Wie immer waren die Leute in großer Zahl von weither zur Station gekommen. Aber als ich nach der Weihnachtsmesse aus der Kirche kam, spürte ich an der gedrückten Stimmung, dass etwas nicht in der gewohnten Ordnung war. Soldaten gekommen, schwer bewaffnet, ein Hauptmann mit fünfundzwanzig Leuten! Wir trafen uns, der Hauptmann und ich. Er machte keinen Hehl aus seinem Zorn gegen die Kommunisten, und in wenigen Minuten, so bedeutete er mir, werde er das Zeichen geben, ein Dorf namens Rekas dem Erdboden gleichzumachen. Mir wurde fast übel, als ich das hörte, denn das Dorf, von dem er sprach, lag nur fünfzehn Minuten von der Station entfernt, kein gutes Dorf zwar, aber es war doch mein Dorf, und ein paar hundert Menschen lebten darin. Ober den Grund zu diesem Entschluss gab der Hauptmann bereitwillig Auskunft: Es sei ein Kommunistendorf, und man habe womöglich mit bewaffnetem Widerstand zu rechnen. — Die paar Kommunisten im Dorf kannte ich nur zu gut. Es waren meist harmlose Leute. Das mit dem bewaffneten Widerstand konnte nur auf einer Falschmeldung beruhen. Aber der Hauptmann hatte noch mehr zu sagen: Ausschlaggebend für seine Entscheidung, so betonte er, sei ein Traum gewesen, den er in der vorvergangenen Nacht gehabt habe. Eine große Frau mit einem Kind auf dem Arm sei ihm im Traum erschienen, und dieser Traum sei so außergewöhnlich gewesen, dass er glaube, er müsse auch etwas Außergewöhnliches tun. — Dieser Traum war freilich merkwürdig. Die Mütter im Lande tragen ihre Kinder fast nie auf dem Arm, sondern auf dem Rücken oder seitlich umschlungen. Da fiel mir ein, was mir mein Vorgänger berichtet hatte, bevor er von hier fort ging: „Dieses Dorf da", so sagte er, „ist kein gutes Dorf, musst du wissen, da habe ich — zwei Jahre sind es her — die Lourdesstatue drüben aus der Kapelle herumtragen lassen, auf den Feldern und im Dorf von Hütte zu Hütte. Du hättest einmal sehen sollen, wie sie alle mitgemacht haben, Christen und Heiden und auch die paar Mohammedaner, die es dort gibt. Zum Schluss haben wir uns in einem feierlichen Gelöbnis dem Schutz Mariens anvertraut, die Station, das Dorf und was darum herum ist". — Das dachte ich mir, musst du ihm sagen!

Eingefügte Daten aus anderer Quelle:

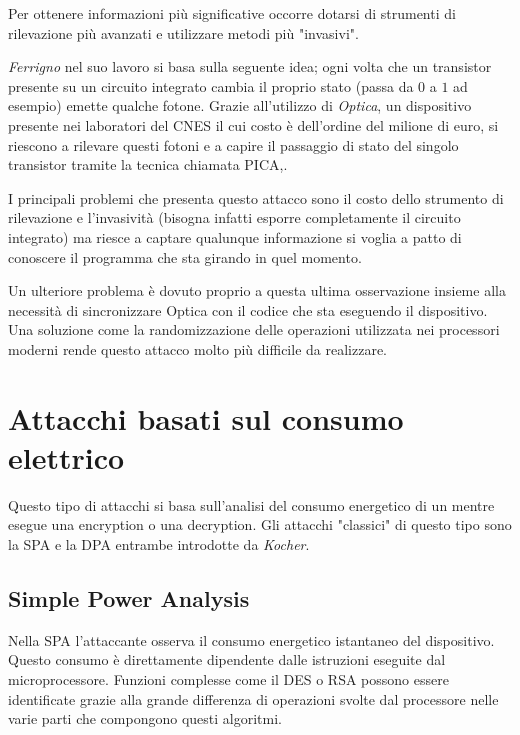 		Per ottenere informazioni più significative occorre dotarsi di strumenti di rilevazione più avanzati e utilizzare metodi più "invasivi".
		
		\emph{Ferrigno} nel suo lavoro\cite{ferrigno2008aes} si basa sulla seguente idea; ogni volta che un transistor presente su un circuito integrato cambia il proprio stato (passa da $0$ a $1$ ad esempio) emette qualche fotone. Grazie all'utilizzo di \emph{Optica}, un dispositivo presente nei laboratori del \ac{CNES} il cui costo è dell'ordine del milione di euro, si riescono a rilevare questi fotoni e a capire il passaggio di stato del singolo transistor tramite la tecnica chiamata \ac{PICA}\cite{tsang2000picosecond},.
		
		I principali problemi che presenta questo attacco sono il costo dello strumento di rilevazione e l'invasività (bisogna infatti esporre completamente il circuito integrato) ma riesce a captare qualunque informazione si voglia a patto di conoscere il programma che sta girando in quel momento.
		
		Un ulteriore problema è dovuto proprio a questa ultima osservazione insieme alla necessità di sincronizzare Optica con il codice che sta eseguendo il dispositivo. Una soluzione come la randomizzazione delle operazioni utilizzata nei processori moderni rende questo attacco molto più difficile da realizzare.
			
	\section{Attacchi basati sul consumo elettrico}
		Questo tipo di attacchi si basa sull'analisi del consumo energetico di un \disps mentre esegue una encryption o una decryption. Gli attacchi "classici" di questo tipo sono la \ac{SPA} e la \ac{DPA} entrambe introdotte da \emph{Kocher}\cite{kocher2011introduction}.
		
		\subsection{Simple Power Analysis}
		Nella \ac{SPA} l'attaccante osserva il consumo energetico istantaneo del dispositivo. Questo consumo è direttamente dipendente dalle istruzioni eseguite dal microprocessore. Funzioni complesse come il \ac{DES} o RSA possono essere identificate grazie alla grande differenza di operazioni svolte dal processore nelle varie parti che compongono questi algoritmi.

„Du bist Mohammedaner”, fing ich an, „und kennst deshalb unsere religiösen Gebräuche nicht. Aber wenn du einmal drüben in unsere Kirche hereinschaust, dann siehst du dort das Bildnis einer großen Frau, — diese trägt kein Kind, aber man kennt sie meist mit einem Kind auf dem Arm — und wir nennen sie die Gottesmutter! Nun hat sich hier vor zwei Jahren etwas zugetragen, worüber du freilich nichts wissen kannst. Mein Vorgänger, ein alter Priester, hat das Dorf Rekas dem Schutze dieser großen Frau unterstellt, und mir scheint, das, was du im Traum gesehen hast, war niemand anders als diese Frau. Überlege es dir also gut, ob es unter diesen Umständen ratsam ist, den Plan auszuführen". Der Hauptmann wurde sehr nachdenklich und dem Dorf geschah nichts.

P. Schmutz, SVD

Erlaube mir, dass ich dich preise, heiligste Jungfrau. Erlaube mir, dass ich dich mit meinem eigenen Vermögen preise.
Erlaube mir, dass ich für dich und allein für dich lebe und arbeite, leide, für dich mich selbst verzehre und sterbe.
Erlaube mir, zu deiner größeren und vermehrten Erhebung beizutragen.
Erlaube mir, dir eine solche Ehre darzubringen, wie sie dir noch niemand dargebracht hat.
Erlaube mir, dass mich andere im Eifer um deine Erhöhung übertreffen und dass ich dann — wie in einem edlen Wettstreit immer tiefer und rascher deine Ehre ausbreite, immer prächtiger, so wie es Der ersehnt, Der dich so unaussprechlich über alle anderen Wesen erhoben hat. Amen.